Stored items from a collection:
----
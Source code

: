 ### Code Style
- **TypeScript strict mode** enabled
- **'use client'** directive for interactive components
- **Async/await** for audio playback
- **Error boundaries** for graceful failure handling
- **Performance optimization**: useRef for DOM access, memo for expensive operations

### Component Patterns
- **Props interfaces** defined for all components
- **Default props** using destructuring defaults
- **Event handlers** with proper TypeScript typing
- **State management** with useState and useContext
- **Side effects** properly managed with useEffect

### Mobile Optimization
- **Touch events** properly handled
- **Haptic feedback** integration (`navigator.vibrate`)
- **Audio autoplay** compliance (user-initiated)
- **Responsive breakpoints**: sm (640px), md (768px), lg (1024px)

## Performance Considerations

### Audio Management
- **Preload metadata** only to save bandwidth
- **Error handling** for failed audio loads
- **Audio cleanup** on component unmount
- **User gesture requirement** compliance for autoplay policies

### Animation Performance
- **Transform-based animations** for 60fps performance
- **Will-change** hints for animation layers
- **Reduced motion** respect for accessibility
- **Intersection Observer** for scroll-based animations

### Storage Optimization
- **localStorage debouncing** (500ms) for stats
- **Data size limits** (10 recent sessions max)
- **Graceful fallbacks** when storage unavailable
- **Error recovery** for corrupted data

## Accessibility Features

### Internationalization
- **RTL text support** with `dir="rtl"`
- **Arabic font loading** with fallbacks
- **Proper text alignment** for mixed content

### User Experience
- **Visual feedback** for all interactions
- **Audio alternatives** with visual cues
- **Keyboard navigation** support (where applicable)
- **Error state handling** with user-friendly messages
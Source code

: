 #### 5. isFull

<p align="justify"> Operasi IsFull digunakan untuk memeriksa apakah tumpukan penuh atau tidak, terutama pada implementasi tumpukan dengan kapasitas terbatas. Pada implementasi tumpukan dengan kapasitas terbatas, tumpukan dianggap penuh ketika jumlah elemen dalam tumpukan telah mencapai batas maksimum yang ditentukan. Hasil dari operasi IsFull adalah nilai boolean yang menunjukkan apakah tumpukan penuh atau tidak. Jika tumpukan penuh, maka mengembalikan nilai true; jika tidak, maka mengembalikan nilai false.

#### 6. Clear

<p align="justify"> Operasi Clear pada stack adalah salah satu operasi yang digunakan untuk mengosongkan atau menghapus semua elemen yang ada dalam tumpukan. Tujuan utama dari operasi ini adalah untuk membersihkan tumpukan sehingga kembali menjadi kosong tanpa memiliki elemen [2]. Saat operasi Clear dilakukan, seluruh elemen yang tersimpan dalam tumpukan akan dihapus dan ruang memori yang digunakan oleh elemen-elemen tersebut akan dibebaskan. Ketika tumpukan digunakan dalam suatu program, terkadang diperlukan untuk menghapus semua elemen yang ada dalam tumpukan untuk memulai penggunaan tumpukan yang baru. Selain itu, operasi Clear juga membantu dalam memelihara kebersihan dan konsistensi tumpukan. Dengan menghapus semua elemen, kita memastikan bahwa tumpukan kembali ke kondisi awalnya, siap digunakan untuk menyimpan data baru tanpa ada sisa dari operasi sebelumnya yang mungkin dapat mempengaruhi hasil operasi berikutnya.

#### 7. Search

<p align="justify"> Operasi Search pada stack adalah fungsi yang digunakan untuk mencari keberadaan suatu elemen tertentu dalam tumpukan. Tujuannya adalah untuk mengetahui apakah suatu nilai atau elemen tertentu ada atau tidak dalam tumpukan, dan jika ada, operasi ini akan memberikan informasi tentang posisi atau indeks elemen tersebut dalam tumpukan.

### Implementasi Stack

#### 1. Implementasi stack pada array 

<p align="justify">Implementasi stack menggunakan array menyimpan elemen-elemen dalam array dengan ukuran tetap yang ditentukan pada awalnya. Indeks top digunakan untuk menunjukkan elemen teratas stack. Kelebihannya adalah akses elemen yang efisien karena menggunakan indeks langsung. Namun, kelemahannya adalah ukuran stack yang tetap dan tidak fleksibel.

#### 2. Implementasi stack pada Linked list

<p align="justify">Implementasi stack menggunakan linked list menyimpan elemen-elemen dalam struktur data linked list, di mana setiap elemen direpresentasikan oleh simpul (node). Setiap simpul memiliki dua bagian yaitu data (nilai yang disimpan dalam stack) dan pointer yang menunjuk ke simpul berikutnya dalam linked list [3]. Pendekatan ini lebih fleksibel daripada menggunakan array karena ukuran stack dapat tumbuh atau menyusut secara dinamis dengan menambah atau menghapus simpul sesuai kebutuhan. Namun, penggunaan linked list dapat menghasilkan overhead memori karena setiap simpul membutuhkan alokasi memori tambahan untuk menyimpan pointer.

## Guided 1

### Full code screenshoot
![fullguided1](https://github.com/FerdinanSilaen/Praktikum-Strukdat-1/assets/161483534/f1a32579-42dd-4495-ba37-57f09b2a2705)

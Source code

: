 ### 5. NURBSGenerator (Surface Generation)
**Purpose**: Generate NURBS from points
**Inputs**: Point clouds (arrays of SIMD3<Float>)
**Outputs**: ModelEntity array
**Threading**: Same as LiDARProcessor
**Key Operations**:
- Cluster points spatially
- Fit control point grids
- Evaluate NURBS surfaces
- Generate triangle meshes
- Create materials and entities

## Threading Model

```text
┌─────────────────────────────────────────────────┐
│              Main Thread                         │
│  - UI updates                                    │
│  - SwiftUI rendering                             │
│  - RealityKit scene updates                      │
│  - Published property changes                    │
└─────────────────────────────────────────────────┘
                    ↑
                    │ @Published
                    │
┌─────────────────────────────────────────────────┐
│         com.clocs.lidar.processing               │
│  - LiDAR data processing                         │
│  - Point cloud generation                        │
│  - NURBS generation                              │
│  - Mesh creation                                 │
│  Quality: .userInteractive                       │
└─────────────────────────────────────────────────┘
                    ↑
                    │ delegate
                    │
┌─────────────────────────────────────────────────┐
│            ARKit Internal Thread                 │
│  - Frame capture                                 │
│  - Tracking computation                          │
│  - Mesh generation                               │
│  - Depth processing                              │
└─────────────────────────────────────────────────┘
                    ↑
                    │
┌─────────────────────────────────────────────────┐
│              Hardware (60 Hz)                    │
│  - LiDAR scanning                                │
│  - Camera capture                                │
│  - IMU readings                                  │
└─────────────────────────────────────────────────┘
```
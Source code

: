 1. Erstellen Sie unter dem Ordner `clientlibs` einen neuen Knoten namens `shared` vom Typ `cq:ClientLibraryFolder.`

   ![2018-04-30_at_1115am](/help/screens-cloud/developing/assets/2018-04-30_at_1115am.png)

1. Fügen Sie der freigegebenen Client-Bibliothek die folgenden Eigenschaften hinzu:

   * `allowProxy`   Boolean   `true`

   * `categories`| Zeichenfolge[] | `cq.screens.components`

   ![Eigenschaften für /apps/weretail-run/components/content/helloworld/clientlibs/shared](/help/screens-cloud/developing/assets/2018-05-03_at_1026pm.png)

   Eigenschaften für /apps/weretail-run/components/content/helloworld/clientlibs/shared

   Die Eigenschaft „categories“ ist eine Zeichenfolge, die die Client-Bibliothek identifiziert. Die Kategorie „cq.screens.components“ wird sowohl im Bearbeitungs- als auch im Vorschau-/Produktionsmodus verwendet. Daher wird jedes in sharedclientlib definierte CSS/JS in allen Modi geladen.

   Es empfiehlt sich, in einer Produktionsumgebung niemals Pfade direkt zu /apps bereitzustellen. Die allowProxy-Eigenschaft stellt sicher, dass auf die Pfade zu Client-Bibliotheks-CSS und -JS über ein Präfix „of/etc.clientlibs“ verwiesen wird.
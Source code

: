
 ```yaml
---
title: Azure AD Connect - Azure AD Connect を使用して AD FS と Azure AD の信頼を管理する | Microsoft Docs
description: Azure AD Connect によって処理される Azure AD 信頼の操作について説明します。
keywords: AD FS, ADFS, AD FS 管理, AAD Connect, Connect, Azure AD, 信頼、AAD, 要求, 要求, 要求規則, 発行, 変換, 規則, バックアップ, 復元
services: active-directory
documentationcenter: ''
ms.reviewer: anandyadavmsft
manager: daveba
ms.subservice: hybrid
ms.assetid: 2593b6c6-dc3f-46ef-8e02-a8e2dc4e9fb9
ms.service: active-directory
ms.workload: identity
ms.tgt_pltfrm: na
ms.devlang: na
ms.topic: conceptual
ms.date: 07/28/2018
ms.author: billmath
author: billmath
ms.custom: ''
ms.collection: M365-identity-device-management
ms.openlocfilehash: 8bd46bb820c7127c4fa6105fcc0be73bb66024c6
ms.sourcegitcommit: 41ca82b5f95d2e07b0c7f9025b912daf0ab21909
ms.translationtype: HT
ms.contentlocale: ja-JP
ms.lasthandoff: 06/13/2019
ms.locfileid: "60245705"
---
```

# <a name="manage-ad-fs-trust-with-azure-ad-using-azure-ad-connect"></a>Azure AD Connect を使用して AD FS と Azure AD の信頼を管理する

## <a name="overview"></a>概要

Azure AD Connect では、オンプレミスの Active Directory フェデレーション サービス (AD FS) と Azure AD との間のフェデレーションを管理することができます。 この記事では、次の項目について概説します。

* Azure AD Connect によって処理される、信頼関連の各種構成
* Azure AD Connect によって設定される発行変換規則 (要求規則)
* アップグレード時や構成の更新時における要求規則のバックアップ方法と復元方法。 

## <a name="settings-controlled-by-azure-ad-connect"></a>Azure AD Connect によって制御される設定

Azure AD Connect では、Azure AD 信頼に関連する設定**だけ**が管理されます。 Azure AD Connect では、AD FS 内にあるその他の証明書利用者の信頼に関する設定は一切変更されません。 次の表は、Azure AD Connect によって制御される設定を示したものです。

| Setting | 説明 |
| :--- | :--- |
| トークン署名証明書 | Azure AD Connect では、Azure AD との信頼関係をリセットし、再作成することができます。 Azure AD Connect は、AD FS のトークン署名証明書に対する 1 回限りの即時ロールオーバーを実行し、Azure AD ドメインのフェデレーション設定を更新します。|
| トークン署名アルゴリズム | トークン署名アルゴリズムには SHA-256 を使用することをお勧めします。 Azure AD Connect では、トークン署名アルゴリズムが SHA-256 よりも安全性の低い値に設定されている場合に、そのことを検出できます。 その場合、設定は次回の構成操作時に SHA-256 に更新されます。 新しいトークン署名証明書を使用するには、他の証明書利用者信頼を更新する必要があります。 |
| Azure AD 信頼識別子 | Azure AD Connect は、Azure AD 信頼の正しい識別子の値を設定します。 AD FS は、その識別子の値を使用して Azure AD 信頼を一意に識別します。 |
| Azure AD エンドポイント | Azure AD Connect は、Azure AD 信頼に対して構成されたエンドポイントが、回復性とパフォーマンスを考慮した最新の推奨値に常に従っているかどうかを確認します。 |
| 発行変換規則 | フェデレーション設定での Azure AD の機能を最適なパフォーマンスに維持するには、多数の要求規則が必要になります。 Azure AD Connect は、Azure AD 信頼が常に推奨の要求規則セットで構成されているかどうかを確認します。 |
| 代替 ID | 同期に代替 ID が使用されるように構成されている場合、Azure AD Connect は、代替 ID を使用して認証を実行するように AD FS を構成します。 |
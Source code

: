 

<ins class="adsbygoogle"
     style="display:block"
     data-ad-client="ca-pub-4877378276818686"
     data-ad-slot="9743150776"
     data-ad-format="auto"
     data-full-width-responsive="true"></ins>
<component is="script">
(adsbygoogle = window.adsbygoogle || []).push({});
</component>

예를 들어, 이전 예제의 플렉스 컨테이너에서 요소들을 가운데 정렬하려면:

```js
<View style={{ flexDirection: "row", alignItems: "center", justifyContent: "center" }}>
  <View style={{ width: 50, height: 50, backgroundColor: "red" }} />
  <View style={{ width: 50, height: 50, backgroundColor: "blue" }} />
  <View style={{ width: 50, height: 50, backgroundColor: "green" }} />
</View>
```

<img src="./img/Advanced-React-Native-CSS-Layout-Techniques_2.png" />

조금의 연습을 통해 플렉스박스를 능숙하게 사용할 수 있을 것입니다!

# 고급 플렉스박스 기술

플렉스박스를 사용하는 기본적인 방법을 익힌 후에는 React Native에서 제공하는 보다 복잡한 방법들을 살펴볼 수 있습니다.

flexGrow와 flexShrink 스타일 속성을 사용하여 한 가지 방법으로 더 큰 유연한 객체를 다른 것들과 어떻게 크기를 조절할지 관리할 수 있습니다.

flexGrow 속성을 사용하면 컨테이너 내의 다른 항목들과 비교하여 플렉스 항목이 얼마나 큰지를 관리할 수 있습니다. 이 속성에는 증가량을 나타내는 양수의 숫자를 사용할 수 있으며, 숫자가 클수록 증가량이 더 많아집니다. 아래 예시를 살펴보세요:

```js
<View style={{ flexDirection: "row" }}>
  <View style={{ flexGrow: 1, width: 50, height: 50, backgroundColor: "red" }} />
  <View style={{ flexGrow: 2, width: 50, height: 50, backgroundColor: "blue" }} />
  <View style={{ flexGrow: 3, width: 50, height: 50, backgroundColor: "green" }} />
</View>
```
----
ABOUT THIS EXERCISE: Copy out every line of the data that includes the word "feedback".

RESULT BELOW:
- **Haptic feedback** integration (`navigator.vibrate`)
- **Visual feedback** for all interactions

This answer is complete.